With the continuous extension of mine development, the distance of the underground roadway will gradually increase. The mobile refrigeration unit can move forward flexibly along with the advance of the tunneling face; compared with other cooling methods, it has better flexibility, a better cooling effect and a lower cost, and is more suitable for the cooling of long-distance driving faces.
(1) The working principle of the mobile refrigeration unit:
The mobile refrigeration unit is mainly composed of a compressor, a condenser, a chiller, and an evaporator. The specific working principle is as follows (Figure 1): first, the gaseous refrigerant (Freon) is compressed by the compressor, and the refrigerant of a higher temperature and larger pressure difference is condensed by water cooling in a heat exchanger (condenser) with a heat release, which is carried away by water; next, the heat-absorbing water is cooled by the evaporative chiller, and the cold water is returned to the condenser again for heat exchange; then, the liquid refrigerant in the condenser passes through the drying filter, expands in the expansion valve, and is sprayed into the evaporator, where it absorbs heat from the air and evaporates, returns into a gaseous state and is compressed again by the compressor. The above cycle is continuously repeated to provide the overall cooling.
(2) The cooling effect of the mobile refrigeration unit:
The design length of the entry on the #1301 working face of the LCM is about 1100 m. During the long-distance tunneling process, a counter-rotating axial flow local ventilator (FBD6.3, Zibo Fan Factory Co., Ltd., Zibo, China) with a power of 60 kW, and a mobile refrigeration unit (EAV300, Shandong Xinxue Mine Cooling Technology Co., Ltd., Taian, China) (Figure 2) with a cooling capacity of 144 kW were operated in combination for air cooling. The specific process can be described as follows: (i) drilling the chamber at 200 m at the entry opening of the #1301 working face as a workshop of mobile refrigeration units; (ii) additionally installing an air cooler (MK-300, Shandong Xinxue Mine Cooling Technology Co., Ltd., Taian, China) at the air duct near the refrigeration unit, with the cooler end being used as the air inlet and the hotter end as the air outlet; (iii) connecting the refrigeration unit to the air cooler with a high-pressure hose and supplying the underground dust-prevention water to the refrigeration unit for cooling; (iv) supplying the airflow that exchanges heat with the low-temperature water in the air cooler to the head-on side of the tunneling face; (v) returning the high-temperature water after the heat exchange to the refrigeration unit for cooling and re-circulation. In the process of the roadway excavation for the #1301 working face, before the mobile refrigeration unit was installed, the average temperature of the head-on air was about 306.75 K (up to 308.15 K). After using the mobile refrigeration unit, this temperature was effectively reduced to 300.55 K (not exceeding 301.15 K), with the temperature dropped by 6.2−6.6 K in the head-on side of the tunneling face of the long-distance coal roadway.

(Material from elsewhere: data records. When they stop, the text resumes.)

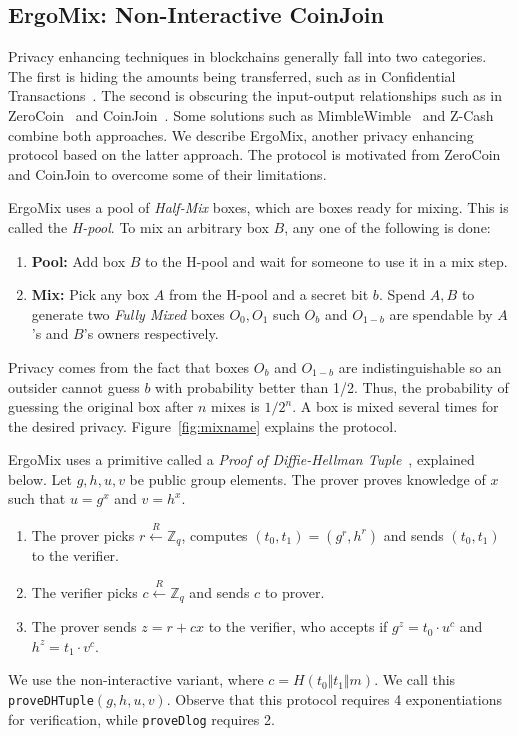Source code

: \documentclass[11pt]{article}
\newcommand{\mixname}{ErgoMix\xspace}
\begin{document}
\subsection{\mixname: Non-Interactive CoinJoin}
\label{mix}

Privacy enhancing techniques in blockchains generally fall into two categories. The first is hiding the amounts being transferred, such as in Confidential Transactions~\cite{ct}. The second is obscuring the input-output relationships such as in ZeroCoin~\cite{zerocoin} and CoinJoin~\cite{coinjoin}. Some solutions such as MimbleWimble~\cite{mw} and Z-Cash~\cite{zcash,zcash1} combine both approaches. We describe \mixname, another privacy enhancing protocol based on the latter approach. The protocol is motivated from ZeroCoin and CoinJoin to overcome some of their limitations.

\mixname uses a pool of {\em Half-Mix} boxes, which are boxes ready for mixing. This is called the {\em H-pool}. 
To mix an arbitrary box $B$, any one of the following is done:
\begin{enumerate}
	\item \textbf{Pool:} Add box $B$ to the H-pool and wait for someone to use it in a mix step.
	\item \textbf{Mix:} Pick any box $A$ from the H-pool and a secret bit $b$. Spend $A, B$ to generate two {\em Fully Mixed} boxes $O_0, O_1$ such $O_b$ and $O_{1-b}$ are spendable by $A$'s and $B$'s owners respectively.
\end{enumerate}

Privacy comes from the fact that boxes $O_b$ and $O_{1-b}$ are indistinguishable so an outsider cannot guess $b$ with probability better than 1/2. Thus, the probability of guessing the original box after $n$ mixes is $1/2^n$. A box is mixed several times for the desired privacy. 
Figure~\ref{fig:mixname} explains the protocol. 

\mixname uses a primitive called a {\em Proof of Diffie-Hellman Tuple}~\cite{CDS94}, explained below. Let $g, h, u, v$ be public group elements. The prover proves knowledge of $x$ such that $u={g}^x$ and $v={h}^x$. 
\begin{enumerate}
	\item The prover picks $r \stackrel{R}{\leftarrow} \mathbb{Z}_q$, computes $(t_0, t_1) = ({g}^r, {h}^r)$ and sends $(t_0, t_1)$ to the verifier.
	\item The verifier picks $c \stackrel{R}{\leftarrow} \mathbb{Z}_q$ and sends $c$ to prover.
	\item The prover sends $z = r + cx$ to the verifier, who accepts if ${g}^z = {t_0}\cdot {u}^c$ and $h^z=t_1\cdot v^c$. 
\end{enumerate}
We use the non-interactive variant, where $c = H(t_0 \Vert t_1\Vert m)$. We call this \texttt{proveDHTuple}$(g, h, u, v)$. Observe that this protocol requires 4 exponentiations for verification, while \texttt{proveDlog} requires 2.
\end{document}
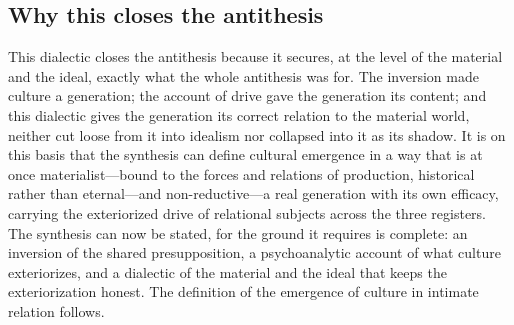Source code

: \subsection*{Why this closes the antithesis}

This dialectic closes the antithesis because it secures, at the level of the material and the ideal, exactly what the whole antithesis was for. The inversion made culture a generation; the account of drive gave the generation its content; and this dialectic gives the generation its correct relation to the material world, neither cut loose from it into idealism nor collapsed into it as its shadow. It is on this basis that the synthesis can define cultural emergence in a way that is at once materialist---bound to the forces and relations of production, historical rather than eternal---and non-reductive---a real generation with its own efficacy, carrying the exteriorized drive of relational subjects across the three registers. The synthesis can now be stated, for the ground it requires is complete: an inversion of the shared presupposition, a psychoanalytic account of what culture exteriorizes, and a dialectic of the material and the ideal that keeps the exteriorization honest. The definition of the emergence of culture in intimate relation follows.
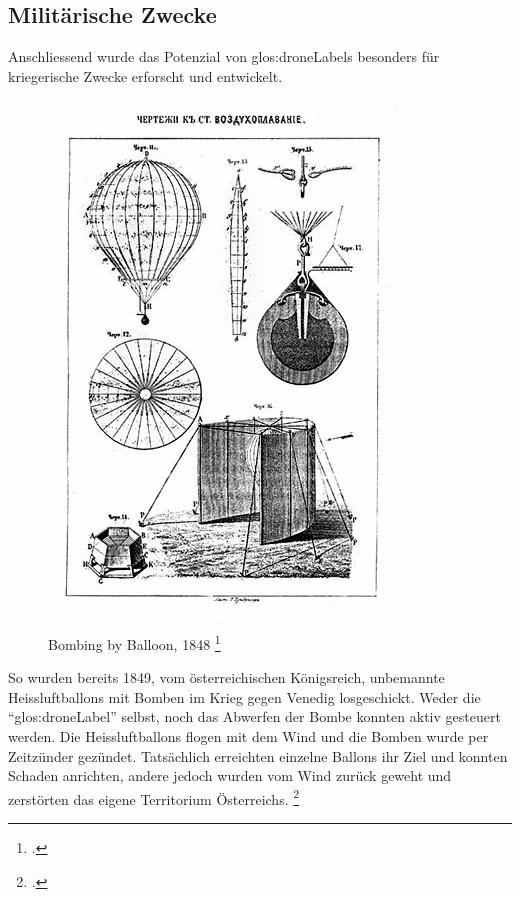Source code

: \subsection{Militärische Zwecke}
Anschliessend wurde das Potenzial von \glspl{glos:droneLabel} besonders für kriegerische Zwecke erforscht und entwickelt.

\begin{figure}
	\includegraphics[width=1.0\linewidth]{images/analysis/balloonbombs1849.jpg}
 	\caption[Bombing by Balloon, 1848]{Bombing by Balloon, 1848 \protect\footcite{Remote_Piloted_Aerial_Vehicles_2015-03-21}}
\end{figure}

So wurden bereits 1849, vom österreichischen Königsreich, unbemannte Heissluftballons mit Bomben im Krieg gegen Venedig losgeschickt.
Weder die "`\gls{glos:droneLabel}"' selbst, noch das Abwerfen der Bombe konnten aktiv gesteuert werden.
Die Heissluftballons flogen mit dem Wind und die Bomben wurde per Zeitzünder gezündet. Tatsächlich erreichten einzelne Ballons ihr Ziel und konnten Schaden anrichten, andere jedoch wurden vom Wind zurück geweht und zerstörten das eigene Territorium Österreichs. \footcite{Remote_Piloted_Aerial_Vehicles_2015-03-21}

4.2. Cooling via Water Source Heat Pump Refrigeration Units

A water source heat pump is a kind of high-efficiency energy-saving air conditioning system that can provide the heat refrigeration by making use of underground shallow geothermal resources [39], which is especially suitable for mines with large-inflow and high-temperature water. It is also essentially an energy-boosting device that consumes a portion of the energy itself to transfer heat from a low-temperature zone to a high-temperature one. Compared with the ice-making process, the water source heat pump refrigerating unit system is lower-cost, simpler, and more reliable. The electricity consumption of preparing 280.15 K chilled water is 20% lower than that of preparing 277.15 K glycol solution with the ice machine. The geothermal water gushing in the mine is fully utilized, the mine water is directly used as the carrier for condensing waste heat, and the mine’s own drainage system is fully utilized without additional drainage costs. Therefore, the water source heat pump refrigeration unit was selected as the cooling mode of the LCM.
(1) The working principle of water source heat pump refrigeration units:
The water source heat pump refrigeration unit usually consists of a compressor, an evaporator, a condenser, and an expansion valve. The specific working principle is as follows (Figure 3): the low-temperature gaseous refrigerant (R22) is pressurized to the saturated state by the compressor, and then pressed into the condenser to condense and release heat. The condensed liquid refrigerant loses moisture and impurities after flowing through the liquid storage tank and filter. After the thermal expansion valve throttling and depressurization, it enters the evaporator to absorb the heat in the water medium and then continuously evaporates, becoming low-temperature low-pressure superheated dry steam and returning to the compressor again. Meanwhile, the cooling water medium (chilled water) is used for refrigeration, thereby forming a complete refrigeration process.
(2) The cooling effect of water source heat pump refrigeration unit:
A water source heat pump (GSG870DDA, Shandong Tongfang Energy Engineering Technology Co., Ltd., China) (Figure 4) with a cooling capacity of 840 kW was used in the cooling chamber of the #2 auxiliary roadway in the LCM, to ensure the cooling of the underground #1 and #2 auxiliary tunneling faces. The chilled water with a temperature ranging from 280.15 to 285.15 K prepared by the water source heat pump flowed through the refrigeration pipeline to the air cooler at the head-on side of the tunneling face, where cold air was delivered via the local air ventilator after the heat exchange. The warmed water (284.15−293.15 K) that absorbed the ambient heat flowed back to the evaporator to continue the circulation. At the same time, the underground water inflow in the mine with temperatures ranging from 318.15 to 321.15 K, was used as cooling water in the condenser; it was warmed by the heat absorption to a temperature of about 327.15 K, transferred to the underground water sump, and then drained through the pump house to the ground. Before adopting a water source heat pump refrigeration unit in the head-on side of underground auxiliary tunneling faces (#1 and #2) in the LCM, average temperatures of the airflow in the two tunneling faces were 302.15 and 305.15 K, respectively. After applying the above cooling measures, these temperatures declined to 294.25 and 298.15 K, respectively, and temperature differences reached 8 or 7 K, which strongly indicates that the working conditions of the head-on side were significantly improved.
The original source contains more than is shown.